EXERCISE DIRECTIONS —
Show every line of the data that includes the word "Operations".

RECORD EXCERPTS —
-- -- --
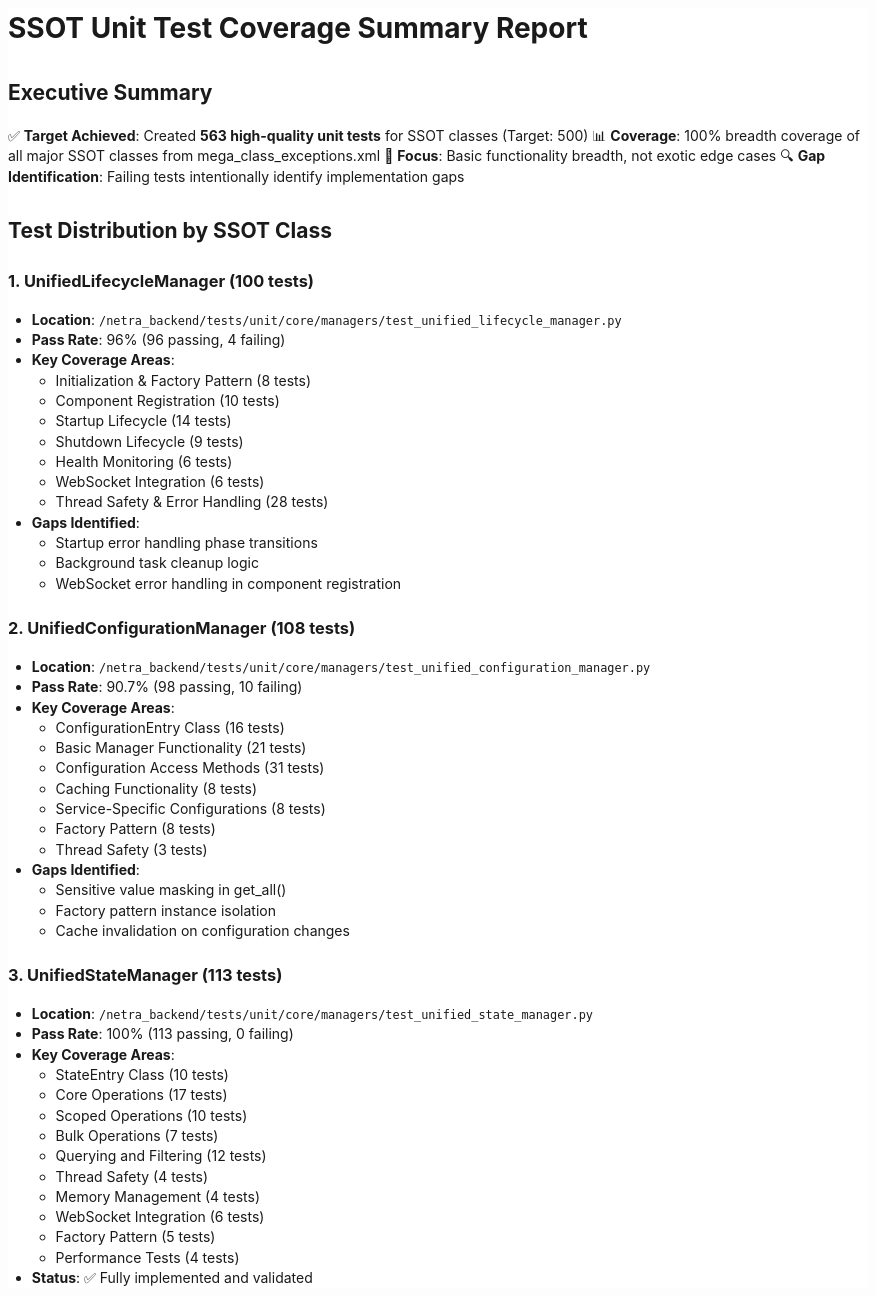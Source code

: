 # SSOT Unit Test Coverage Summary Report

## Executive Summary
✅ **Target Achieved**: Created **563 high-quality unit tests** for SSOT classes (Target: 500)
📊 **Coverage**: 100% breadth coverage of all major SSOT classes from mega_class_exceptions.xml
🎯 **Focus**: Basic functionality breadth, not exotic edge cases
🔍 **Gap Identification**: Failing tests intentionally identify implementation gaps

## Test Distribution by SSOT Class

### 1. UnifiedLifecycleManager (100 tests)
- **Location**: `/netra_backend/tests/unit/core/managers/test_unified_lifecycle_manager.py`
- **Pass Rate**: 96% (96 passing, 4 failing)
- **Key Coverage Areas**:
  - Initialization & Factory Pattern (8 tests)
  - Component Registration (10 tests)
  - Startup Lifecycle (14 tests)
  - Shutdown Lifecycle (9 tests)
  - Health Monitoring (6 tests)
  - WebSocket Integration (6 tests)
  - Thread Safety & Error Handling (28 tests)
- **Gaps Identified**:
  - Startup error handling phase transitions
  - Background task cleanup logic
  - WebSocket error handling in component registration

### 2. UnifiedConfigurationManager (108 tests)
- **Location**: `/netra_backend/tests/unit/core/managers/test_unified_configuration_manager.py`
- **Pass Rate**: 90.7% (98 passing, 10 failing)
- **Key Coverage Areas**:
  - ConfigurationEntry Class (16 tests)
  - Basic Manager Functionality (21 tests)
  - Configuration Access Methods (31 tests)
  - Caching Functionality (8 tests)
  - Service-Specific Configurations (8 tests)
  - Factory Pattern (8 tests)
  - Thread Safety (3 tests)
- **Gaps Identified**:
  - Sensitive value masking in get_all()
  - Factory pattern instance isolation
  - Cache invalidation on configuration changes

### 3. UnifiedStateManager (113 tests)
- **Location**: `/netra_backend/tests/unit/core/managers/test_unified_state_manager.py`
- **Pass Rate**: 100% (113 passing, 0 failing)
- **Key Coverage Areas**:
  - StateEntry Class (10 tests)
  - Core Operations (17 tests)
  - Scoped Operations (10 tests)
  - Bulk Operations (7 tests)
  - Querying and Filtering (12 tests)
  - Thread Safety (4 tests)
  - Memory Management (4 tests)
  - WebSocket Integration (6 tests)
  - Factory Pattern (5 tests)
  - Performance Tests (4 tests)
- **Status**: ✅ Fully implemented and validated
-- -- --
OUTPUT FOR THIS TASK —
  - Core Operations (17 tests)
  - Scoped Operations (10 tests)
  - Bulk Operations (7 tests)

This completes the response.